- What is required -
Where the word "employee" shows up in the entries below, please copy the whole line.

[[ Exercise material open ]]

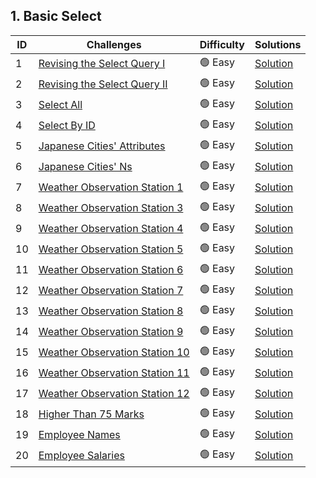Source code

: ## 1. Basic Select

| ID  | Challenges                                | Difficulty | Solutions                                                                                                                         |
| --- | ----------------------------------------- | ---------- | --------------------------------------------------------------------------------------------------------------------------------- |
| 1   | [Revising the Select Query I](https://www.hackerrank.com/challenges/revising-the-select-query/problem?isFullScreen=true) | 🟢 Easy     | [Solution](https://github.com/Kishan0705/Kishan-SQL-Portfolio/blob/5d0158cfd8965fd678127b27cbf6c9c33c99898a/Hacker_Rank_Solutions/01%20-%20Basic%20Select/1-select-by-Id.md) |
| 2   | [Revising the Select Query II](https://www.hackerrank.com/challenges/revising-the-select-query-2/problem?isFullScreen=true) | 🟢 Easy     | [Solution](https://github.com/Kishan0705/Kishan-SQL-Portfolio/blob/5d0158cfd8965fd678127b27cbf6c9c33c99898a/Hacker_Rank_Solutions/01%20-%20Basic%20Select/2-%20Revision%20the%20select%20query%20I.md) |
| 3   | [Select All](https://www.hackerrank.com/challenges/select-all-sql/problem?isFullScreen=true)  | 🟢 Easy     | [Solution](https://github.com/Kishan0705/Kishan-SQL-Portfolio/blob/5d0158cfd8965fd678127b27cbf6c9c33c99898a/Hacker_Rank_Solutions/01%20-%20Basic%20Select/3-select-all.md)  |
| 4   | [Select By ID](https://www.hackerrank.com/challenges/select-by-id/problem?isFullScreen=true) | 🟢 Easy     | [Solution](https://github.com/Kishan0705/Kishan-SQL-Portfolio/blob/5d0158cfd8965fd678127b27cbf6c9c33c99898a/Hacker_Rank_Solutions/01%20-%20Basic%20Select/4-select-by-id.md) |
| 5   | [Japanese Cities' Attributes](https://www.hackerrank.com/challenges/japanese-cities-attributes/problem?isFullScreen=true) | 🟢 Easy     | [Solution](https://github.com/Kishan0705/Kishan-SQL-Portfolio/blob/5d0158cfd8965fd678127b27cbf6c9c33c99898a/Hacker_Rank_Solutions/01%20-%20Basic%20Select/5-japanese-cities-attributes.md) |
| 6   | [Japanese Cities' Ns](https://www.hackerrank.com/challenges/japanese-cities-name/problem?isFullScreen=true) | 🟢 Easy     | [Solution](https://github.com/Kishan0705/Kishan-SQL-Portfolio/blob/5d0158cfd8965fd678127b27cbf6c9c33c99898a/Hacker_Rank_Solutions/01%20-%20Basic%20Select/6-japanese-cities-ns.md) |
| 7   | [Weather Observation Station 1](https://www.hackerrank.com/challenges/weather-observation-station-1/problem?isFullScreen=true) | 🟢 Easy     | [Solution](https://github.com/Kishan0705/Kishan-SQL-Portfolio/blob/5d0158cfd8965fd678127b27cbf6c9c33c99898a/Hacker_Rank_Solutions/01%20-%20Basic%20Select/7-weather-observation-station-1.md) |
| 8   | [Weather Observation Station 3](https://www.hackerrank.com/challenges/weather-observation-station-3/problem?isFullScreen=true) | 🟢 Easy     | [Solution](https://github.com/Kishan0705/Kishan-SQL-Portfolio/blob/5d0158cfd8965fd678127b27cbf6c9c33c99898a/Hacker_Rank_Solutions/01%20-%20Basic%20Select/8-weather-observation-station-3.md)  |
| 9   | [Weather Observation Station 4](https://www.hackerrank.com/challenges/weather-observation-station-4/problem?isFullScreen=true) | 🟢 Easy     | [Solution](https://github.com/Kishan0705/Kishan-SQL-Portfolio/blob/5d0158cfd8965fd678127b27cbf6c9c33c99898a/Hacker_Rank_Solutions/01%20-%20Basic%20Select/9-weather-observation-station-4.md) |
| 10  | [Weather Observation Station 5](https://www.hackerrank.com/challenges/weather-observation-station-5/problem?isFullScreen=true) | 🟢 Easy     | [Solution](https://github.com/Kishan0705/Kishan-SQL-Portfolio/blob/5d0158cfd8965fd678127b27cbf6c9c33c99898a/Hacker_Rank_Solutions/01%20-%20Basic%20Select/10-weather-observation-station-5.md) |
| 11  | [Weather Observation Station 6](https://www.hackerrank.com/challenges/weather-observation-station-6/problem?isFullScreen=true) | 🟢 Easy     | [Solution](https://github.com/Kishan0705/Kishan-SQL-Portfolio/blob/5d0158cfd8965fd678127b27cbf6c9c33c99898a/Hacker_Rank_Solutions/01%20-%20Basic%20Select/11-weather-observation-station-6.md) |
| 12  | [Weather Observation Station 7](https://www.hackerrank.com/challenges/weather-observation-station-7/problem?isFullScreen=true) | 🟢 Easy     | [Solution](https://github.com/Kishan0705/Kishan-SQL-Portfolio/blob/5d0158cfd8965fd678127b27cbf6c9c33c99898a/Hacker_Rank_Solutions/01%20-%20Basic%20Select/12-weather-observation-station-7.md) |
| 13  | [Weather Observation Station 8](https://www.hackerrank.com/challenges/weather-observation-station-8/problem?isFullScreen=true) | 🟢 Easy     | [Solution](https://github.com/Kishan0705/Kishan-SQL-Portfolio/blob/5d0158cfd8965fd678127b27cbf6c9c33c99898a/Hacker_Rank_Solutions/01%20-%20Basic%20Select/13-weather-observation-station-8.md) |
| 14  | [Weather Observation Station 9](https://www.hackerrank.com/challenges/weather-observation-station-9/problem?isFullScreen=true) | 🟢 Easy     | [Solution](https://github.com/Kishan0705/Kishan-SQL-Portfolio/blob/5d0158cfd8965fd678127b27cbf6c9c33c99898a/Hacker_Rank_Solutions/01%20-%20Basic%20Select/14-weather-observation-station-9.md) |
| 15  | [Weather Observation Station 10](https://www.hackerrank.com/challenges/weather-observation-station-10/problem?isFullScreen=true) | 🟢 Easy     | [Solution](https://github.com/Kishan0705/Kishan-SQL-Portfolio/blob/5d0158cfd8965fd678127b27cbf6c9c33c99898a/Hacker_Rank_Solutions/01%20-%20Basic%20Select/15-weather-observation-station-10.md) |
| 16  | [Weather Observation Station 11](https://www.hackerrank.com/challenges/weather-observation-station-11/problem?isFullScreen=true) | 🟢 Easy     | [Solution](https://github.com/Kishan0705/Kishan-SQL-Portfolio/blob/5d0158cfd8965fd678127b27cbf6c9c33c99898a/Hacker_Rank_Solutions/01%20-%20Basic%20Select/16-weather-observation-station-11.md) |
| 17  | [Weather Observation Station 12](https://www.hackerrank.com/challenges/weather-observation-station-12/problem?isFullScreen=true) | 🟢 Easy     | [Solution](https://github.com/Kishan0705/Kishan-SQL-Portfolio/blob/5d0158cfd8965fd678127b27cbf6c9c33c99898a/Hacker_Rank_Solutions/01%20-%20Basic%20Select/17-weather-observation-station-12.md) |
| 18  | [Higher Than 75 Marks](https://www.hackerrank.com/challenges/more-than-75-marks/problem?isFullScreen=true) | 🟢 Easy     | [Solution](https://github.com/Kishan0705/Kishan-SQL-Portfolio/blob/5d0158cfd8965fd678127b27cbf6c9c33c99898a/Hacker_Rank_Solutions/01%20-%20Basic%20Select/18-higher-than-75-marks.md) |
| 19  | [Employee Names](https://www.hackerrank.com/challenges/name-of-employees/problem?isFullScreen=true) | 🟢 Easy     | [Solution](https://github.com/Kishan0705/Kishan-SQL-Portfolio/blob/5d0158cfd8965fd678127b27cbf6c9c33c99898a/Hacker_Rank_Solutions/01%20-%20Basic%20Select/19-employee-names.md) |
| 20  | [Employee Salaries](https://www.hackerrank.com/challenges/salary-of-employees/problem?isFullScreen=true) | 🟢 Easy     | [Solution](https://github.com/Kishan0705/Kishan-SQL-Portfolio/blob/5d0158cfd8965fd678127b27cbf6c9c33c99898a/Hacker_Rank_Solutions/01%20-%20Basic%20Select/20-employee-salaries.md) |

[[ Exercise material closed ]]

- Answer box -
| 19  | [Employee Names](https://www.hackerrank.com/challenges/name-of-employees/problem?isFullScreen=true) | 🟢 Easy     | [Solution](https://github.com/Kishan0705/Kishan-SQL-Portfolio/blob/5d0158cfd8965fd678127b27cbf6c9c33c99898a/Hacker_Rank_Solutions/01%20-%20Basic%20Select/19-employee-names.md) |
| 20  | [Employee Salaries](https://www.hackerrank.com/challenges/salary-of-employees/problem?isFullScreen=true) | 🟢 Easy     | [Solution](https://github.com/Kishan0705/Kishan-SQL-Portfolio/blob/5d0158cfd8965fd678127b27cbf6c9c33c99898a/Hacker_Rank_Solutions/01%20-%20Basic%20Select/20-employee-salaries.md) |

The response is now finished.